北海道新幹線「並行在来線」バス転換協議が中断へ バス運転士不足で鉄道代替交通を担えない
この「攻めの廃線」がその後の道内の鉄道路線廃止加速の流れを作ることとなり、札沼線北海道医療大学―新十津川間、日高本線鵡川―様似間、留萌本線石狩沼田―留萌間が次々と廃止された。2024年3月末には根室本線富良野―新得間も廃止される。

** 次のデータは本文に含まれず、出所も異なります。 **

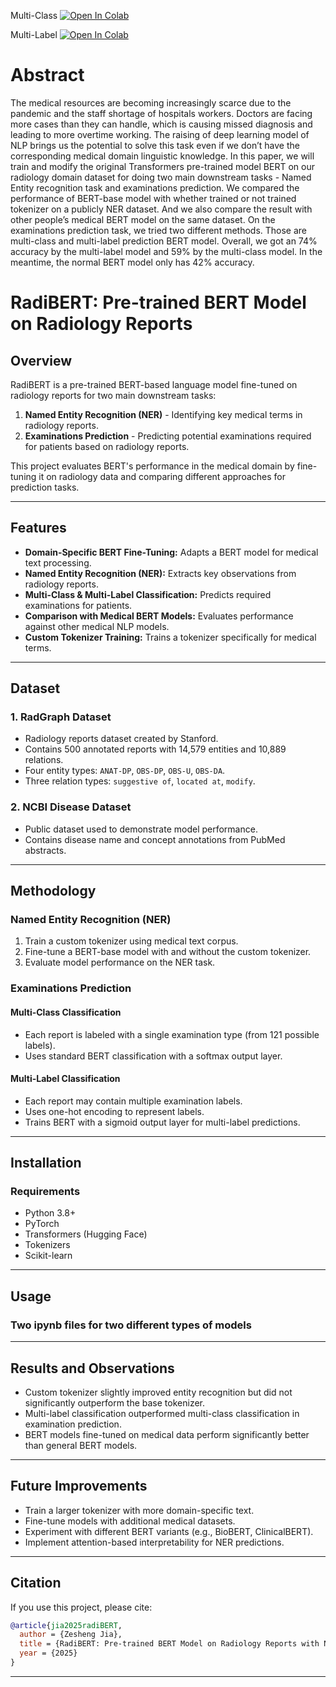 Multi-Class [![Open In Colab](https://colab.research.google.com/assets/colab-badge.svg)](https://colab.research.google.com/github/EasonJia9598/BERT_Radiology_Analysis/blob/main/multi_class_BERT%20(2).ipynb)

Multi-Label [![Open In Colab](https://colab.research.google.com/assets/colab-badge.svg)](https://colab.research.google.com/github/EasonJia9598/BERT_Radiology_Analysis/blob/main/multi_label%20(2).ipynb)


# Abstract

The medical resources are becoming increasingly
scarce due to the pandemic and
the staff shortage of hospitals workers. Doctors
are facing more cases than they can
handle, which is causing missed diagnosis
and leading to more overtime working.
The raising of deep learning model of
NLP brings us the potential to solve this
task even if we don’t have the corresponding
medical domain linguistic knowledge.
In this paper, we will train and modify
the original Transformers pre-trained model
BERT on our radiology domain dataset for
doing two main downstream tasks - Named
Entity recognition task and examinations
prediction. We compared the performance
of BERT-base model with whether trained
or not trained tokenizer on a publicly NER
dataset. And we also compare the result
with other people’s medical BERT model
on the same dataset. On the examinations
prediction task, we tried two different methods.
Those are multi-class and multi-label
prediction BERT model. Overall, we got an
74% accuracy by the multi-label model and
59% by the multi-class model. In the meantime,
the normal BERT model only has 42%
accuracy.

# RadiBERT: Pre-trained BERT Model on Radiology Reports

## Overview
RadiBERT is a pre-trained BERT-based language model fine-tuned on radiology reports for two main downstream tasks:

1. **Named Entity Recognition (NER)** - Identifying key medical terms in radiology reports.
2. **Examinations Prediction** - Predicting potential examinations required for patients based on radiology reports.

This project evaluates BERT's performance in the medical domain by fine-tuning it on radiology data and comparing different approaches for prediction tasks.

---

## Features
- **Domain-Specific BERT Fine-Tuning:** Adapts a BERT model for medical text processing.
- **Named Entity Recognition (NER):** Extracts key observations from radiology reports.
- **Multi-Class & Multi-Label Classification:** Predicts required examinations for patients.
- **Comparison with Medical BERT Models:** Evaluates performance against other medical NLP models.
- **Custom Tokenizer Training:** Trains a tokenizer specifically for medical terms.

---

## Dataset
### 1. **RadGraph Dataset**
- Radiology reports dataset created by Stanford.
- Contains 500 annotated reports with 14,579 entities and 10,889 relations.
- Four entity types: `ANAT-DP`, `OBS-DP`, `OBS-U`, `OBS-DA`.
- Three relation types: `suggestive of`, `located at`, `modify`.

### 2. **NCBI Disease Dataset**
- Public dataset used to demonstrate model performance.
- Contains disease name and concept annotations from PubMed abstracts.

---

## Methodology
### Named Entity Recognition (NER)
1. Train a custom tokenizer using medical text corpus.
2. Fine-tune a BERT-base model with and without the custom tokenizer.
3. Evaluate model performance on the NER task.

### Examinations Prediction
#### **Multi-Class Classification**
- Each report is labeled with a single examination type (from 121 possible labels).
- Uses standard BERT classification with a softmax output layer.

#### **Multi-Label Classification**
- Each report may contain multiple examination labels.
- Uses one-hot encoding to represent labels.
- Trains BERT with a sigmoid output layer for multi-label predictions.

---

## Installation
### Requirements
- Python 3.8+
- PyTorch
- Transformers (Hugging Face)
- Tokenizers
- Scikit-learn

---

## Usage
### Two ipynb files for two different types of models


---

## Results and Observations
- Custom tokenizer slightly improved entity recognition but did not significantly outperform the base tokenizer.
- Multi-label classification outperformed multi-class classification in examination prediction.
- BERT models fine-tuned on medical data perform significantly better than general BERT models.

---

## Future Improvements
- Train a larger tokenizer with more domain-specific text.
- Fine-tune models with additional medical datasets.
- Experiment with different BERT variants (e.g., BioBERT, ClinicalBERT).
- Implement attention-based interpretability for NER predictions.

---

## Citation
If you use this project, please cite:
```bibtex
@article{jia2025radiBERT,
  author = {Zesheng Jia},
  title = {RadiBERT: Pre-trained BERT Model on Radiology Reports with Named Entity Recognition and Examination Prediction},
  year = {2025}
}
```

---


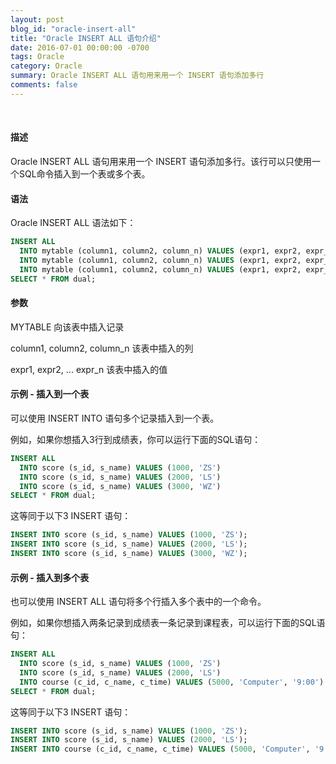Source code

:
 ```yaml
---
layout: post
blog_id: "oracle-insert-all"
title: "Oracle INSERT ALL 语句介绍"
date: 2016-07-01 00:00:00 -0700
tags: Oracle
category: Oracle
summary: Oracle INSERT ALL 语句用来用一个 INSERT 语句添加多行
comments: false
---
```

<br>

#### 描述

Oracle INSERT ALL 语句用来用一个 INSERT 语句添加多行。该行可以只使用一个SQL命令插入到一个表或多个表。

#### 语法

Oracle INSERT ALL 语法如下：

```sql
INSERT ALL
  INTO mytable (column1, column2, column_n) VALUES (expr1, expr2, expr_n)
  INTO mytable (column1, column2, column_n) VALUES (expr1, expr2, expr_n)
  INTO mytable (column1, column2, column_n) VALUES (expr1, expr2, expr_n)
SELECT * FROM dual;
```

#### 参数

MYTABLE 向该表中插入记录

column1, column2, column_n 该表中插入的列

expr1, expr2, ... expr_n 该表中插入的值


#### 示例 - 插入到一个表

可以使用 INSERT INTO 语句多个记录插入到一个表。

例如，如果你想插入3行到成绩表，你可以运行下面的SQL语句：

```sql
INSERT ALL
  INTO score (s_id, s_name) VALUES (1000, 'ZS')
  INTO score (s_id, s_name) VALUES (2000, 'LS')
  INTO score (s_id, s_name) VALUES (3000, 'WZ')
SELECT * FROM dual;
```

这等同于以下3 INSERT 语句：

```sql
INSERT INTO score (s_id, s_name) VALUES (1000, 'ZS');
INSERT INTO score (s_id, s_name) VALUES (2000, 'LS');
INSERT INTO score (s_id, s_name) VALUES (3000, 'WZ');
```

#### 示例 - 插入到多个表

也可以使用 INSERT ALL 语句将多个行插入多个表中的一个命令。

例如，如果你想插入两条记录到成绩表一条记录到课程表，可以运行下面的SQL语句：

```sql
INSERT ALL
  INTO score (s_id, s_name) VALUES (1000, 'ZS')
  INTO score (s_id, s_name) VALUES (2000, 'LS')
  INTO course (c_id, c_name, c_time) VALUES (5000, 'Computer', '9:00')
SELECT * FROM dual;
```

这等同于以下3 INSERT 语句：

```sql
INSERT INTO score (s_id, s_name) VALUES (1000, 'ZS');
INSERT INTO score (s_id, s_name) VALUES (2000, 'LS');
INSERT INTO course (c_id, c_name, c_time) VALUES (5000, 'Computer', '9:00');
```

<br>




















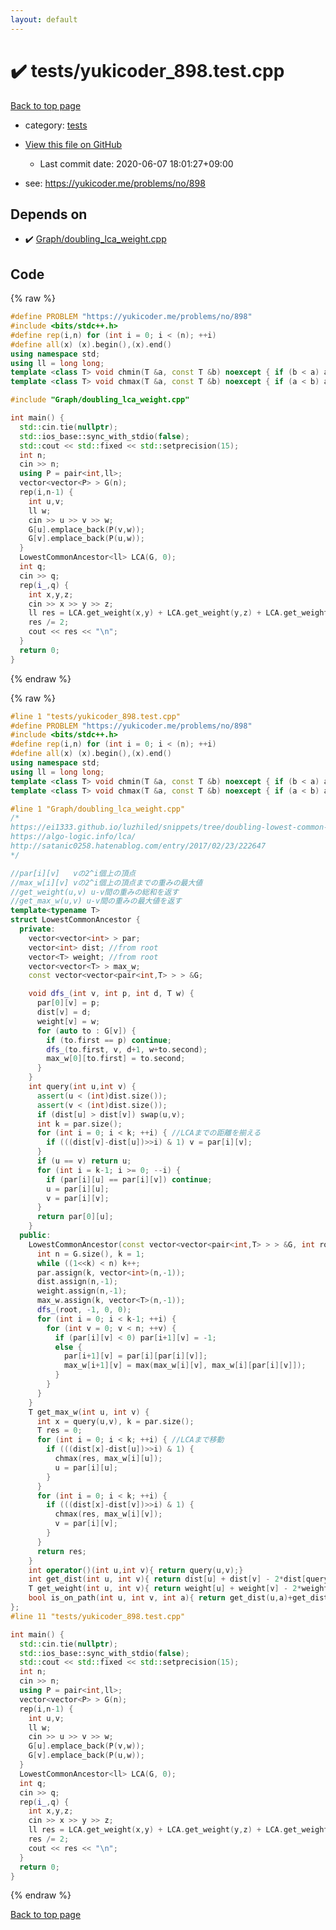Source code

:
 ```yaml
---
layout: default
---
```


<!-- mathjax config similar to math.stackexchange -->
<script type="text/javascript" async
  src="https://cdnjs.cloudflare.com/ajax/libs/mathjax/2.7.5/MathJax.js?config=TeX-MML-AM_CHTML">
</script>
<script type="text/x-mathjax-config">
  MathJax.Hub.Config({
    TeX: { equationNumbers: { autoNumber: "AMS" }},
    tex2jax: {
      inlineMath: [ ['$','$'] ],
      processEscapes: true
    },
    "HTML-CSS": { matchFontHeight: false },
    displayAlign: "left",
    displayIndent: "2em"
  });
</script>

<script type="text/javascript" src="https://cdnjs.cloudflare.com/ajax/libs/jquery/3.4.1/jquery.min.js"></script>
<script src="https://cdn.jsdelivr.net/npm/jquery-balloon-js@1.1.2/jquery.balloon.min.js" integrity="sha256-ZEYs9VrgAeNuPvs15E39OsyOJaIkXEEt10fzxJ20+2I=" crossorigin="anonymous"></script>
<script type="text/javascript" src="../../assets/js/copy-button.js"></script>
<link rel="stylesheet" href="../../assets/css/copy-button.css" />


# :heavy_check_mark: tests/yukicoder_898.test.cpp

<a href="../../index.html">Back to top page</a>

* category: <a href="../../index.html#b61a6d542f9036550ba9c401c80f00ef">tests</a>
* <a href="{{ site.github.repository_url }}/blob/master/tests/yukicoder_898.test.cpp">View this file on GitHub</a>
    - Last commit date: 2020-06-07 18:01:27+09:00


* see: <a href="https://yukicoder.me/problems/no/898">https://yukicoder.me/problems/no/898</a>


## Depends on

* :heavy_check_mark: <a href="../../library/Graph/doubling_lca_weight.cpp.html">Graph/doubling_lca_weight.cpp</a>


## Code

<a id="unbundled"></a>
{% raw %}
```cpp
#define PROBLEM "https://yukicoder.me/problems/no/898"
#include <bits/stdc++.h>
#define rep(i,n) for (int i = 0; i < (n); ++i)
#define all(x) (x).begin(),(x).end()
using namespace std;
using ll = long long;
template <class T> void chmin(T &a, const T &b) noexcept { if (b < a) a = b; }
template <class T> void chmax(T &a, const T &b) noexcept { if (a < b) a = b; }

#include "Graph/doubling_lca_weight.cpp"

int main() {
  std::cin.tie(nullptr);
  std::ios_base::sync_with_stdio(false);
  std::cout << std::fixed << std::setprecision(15);
  int n;
  cin >> n;
  using P = pair<int,ll>;
  vector<vector<P> > G(n);
  rep(i,n-1) {
    int u,v;
    ll w;
    cin >> u >> v >> w;
    G[u].emplace_back(P(v,w));
    G[v].emplace_back(P(u,w));
  }
  LowestCommonAncestor<ll> LCA(G, 0);
  int q;
  cin >> q;
  rep(i_,q) {
    int x,y,z;
    cin >> x >> y >> z;
    ll res = LCA.get_weight(x,y) + LCA.get_weight(y,z) + LCA.get_weight(z,x);
    res /= 2;
    cout << res << "\n";
  }
  return 0;
}
```
{% endraw %}

<a id="bundled"></a>
{% raw %}
```cpp
#line 1 "tests/yukicoder_898.test.cpp"
#define PROBLEM "https://yukicoder.me/problems/no/898"
#include <bits/stdc++.h>
#define rep(i,n) for (int i = 0; i < (n); ++i)
#define all(x) (x).begin(),(x).end()
using namespace std;
using ll = long long;
template <class T> void chmin(T &a, const T &b) noexcept { if (b < a) a = b; }
template <class T> void chmax(T &a, const T &b) noexcept { if (a < b) a = b; }

#line 1 "Graph/doubling_lca_weight.cpp"
/*
https://ei1333.github.io/luzhiled/snippets/tree/doubling-lowest-common-ancestor.html
https://algo-logic.info/lca/
http://satanic0258.hatenablog.com/entry/2017/02/23/222647
*/

//par[i][v]   vの2^i個上の頂点
//max_w[i][v] vの2^i個上の頂点までの重みの最大値
//get_weight(u,v) u-v間の重みの総和を返す
//get_max_w(u,v) u-v間の重みの最大値を返す
template<typename T>
struct LowestCommonAncestor {
  private:
    vector<vector<int> > par;
    vector<int> dist; //from root
    vector<T> weight; //from root
    vector<vector<T> > max_w;
    const vector<vector<pair<int,T> > > &G;

    void dfs_(int v, int p, int d, T w) {
      par[0][v] = p;
      dist[v] = d;
      weight[v] = w;
      for (auto to : G[v]) {
        if (to.first == p) continue; 
        dfs_(to.first, v, d+1, w+to.second);
        max_w[0][to.first] = to.second;
      }
    }
    int query(int u,int v) {
      assert(u < (int)dist.size());
      assert(v < (int)dist.size());
      if (dist[u] > dist[v]) swap(u,v);
      int k = par.size();
      for (int i = 0; i < k; ++i) { //LCAまでの距離を揃える
        if (((dist[v]-dist[u])>>i) & 1) v = par[i][v];
      }
      if (u == v) return u;
      for (int i = k-1; i >= 0; --i) {
        if (par[i][u] == par[i][v]) continue;
        u = par[i][u];
        v = par[i][v];
      }
      return par[0][u];
    }
  public:
    LowestCommonAncestor(const vector<vector<pair<int,T> > > &G, int root = 0):G(G){
      int n = G.size(), k = 1;
      while ((1<<k) < n) k++;
      par.assign(k, vector<int>(n,-1));
      dist.assign(n,-1);
      weight.assign(n,-1);
      max_w.assign(k, vector<T>(n,-1));
      dfs_(root, -1, 0, 0);
      for (int i = 0; i < k-1; ++i) {
        for (int v = 0; v < n; ++v) {
          if (par[i][v] < 0) par[i+1][v] = -1;
          else {
            par[i+1][v] = par[i][par[i][v]];
            max_w[i+1][v] = max(max_w[i][v], max_w[i][par[i][v]]);
          }
        }
      }
    }
    T get_max_w(int u, int v) {
      int x = query(u,v), k = par.size();
      T res = 0;
      for (int i = 0; i < k; ++i) { //LCAまで移動
        if (((dist[x]-dist[u])>>i) & 1) {
          chmax(res, max_w[i][u]);
          u = par[i][u];
        }
      }
      for (int i = 0; i < k; ++i) {
        if (((dist[x]-dist[v])>>i) & 1) {
          chmax(res, max_w[i][v]);
          v = par[i][v];
        }
      }
      return res;
    }
    int operator()(int u,int v){ return query(u,v);}
    int get_dist(int u, int v){ return dist[u] + dist[v] - 2*dist[query(u,v)];}
    T get_weight(int u, int v){ return weight[u] + weight[v] - 2*weight[query(u,v)];}
    bool is_on_path(int u, int v, int a){ return get_dist(u,a)+get_dist(a,v)==get_dist(u,v);}
};
#line 11 "tests/yukicoder_898.test.cpp"

int main() {
  std::cin.tie(nullptr);
  std::ios_base::sync_with_stdio(false);
  std::cout << std::fixed << std::setprecision(15);
  int n;
  cin >> n;
  using P = pair<int,ll>;
  vector<vector<P> > G(n);
  rep(i,n-1) {
    int u,v;
    ll w;
    cin >> u >> v >> w;
    G[u].emplace_back(P(v,w));
    G[v].emplace_back(P(u,w));
  }
  LowestCommonAncestor<ll> LCA(G, 0);
  int q;
  cin >> q;
  rep(i_,q) {
    int x,y,z;
    cin >> x >> y >> z;
    ll res = LCA.get_weight(x,y) + LCA.get_weight(y,z) + LCA.get_weight(z,x);
    res /= 2;
    cout << res << "\n";
  }
  return 0;
}

```
{% endraw %}

<a href="../../index.html">Back to top page</a>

しかし、「攻めの廃線」のほころびがついに北海道新幹線の並行在来線問題で表面化することになった。本来であれば、道は予定通りのスケジュールで協議会を開催し、会議の場でバス会社との協議の実態について沿線自治体に対しての説明責任を果たすべきであるが、北海道の交通行政は機能不全に陥っている。
財政難を理由にするも
道は、鉄道への財政支出を渋る理由として「北海道は起債許可団体で財政難である」ことを理由に挙げる。しかし、一方で道路整備については、採算という概念なしに潤沢な予算が投じられ過疎地への高規格道路の整備は順調に進んでいる。北海道のインフラ整備に充てられる国土交通省北海道局の北海道開発予算は、2023年度は約5700億円の予算規模があり、このうち道路整備に充てられるのは例年約2000億円程度。こうした予算規模と比較すれば、道の長万部―小樽間の年間約25億円の赤字額については誤差の範囲内ともいえ、北海道の鉄道の廃線が加速する理由については、予算の執行体制が硬直化していることにほかならない。
同じ起債許可団体である新潟県は、新潟市と上越地域のミニ新幹線化を含めた鉄道高速化を検討するなど、在来線鉄道網の活用については積極的な姿勢を見せていることからも、起債許可団体であることが鉄道への財政支出を渋る理由とはならない。
長万部―小樽間の廃止を決めた協議会では「観光入込客数の増加や多駅化・多頻度化、あらゆる手立てを講じたとしても大幅な収支状況の改善を見込めないこと」も鉄道廃止の理由に挙げていたが、9月2日から24日まで週末を中心に同線経由で札幌―函館間を運行した特急ニセコ号は乗車率も高く、途中停車駅でのおもてなしイベントは大盛況だった。筆者も実際に特急ニセコ号に乗車したが、ホームで販売されていた余市駅のアップルパイや長万部駅のかにめしは飛ぶように売れており、鉄道を活用した観光面での経済波及効果を実感させられた。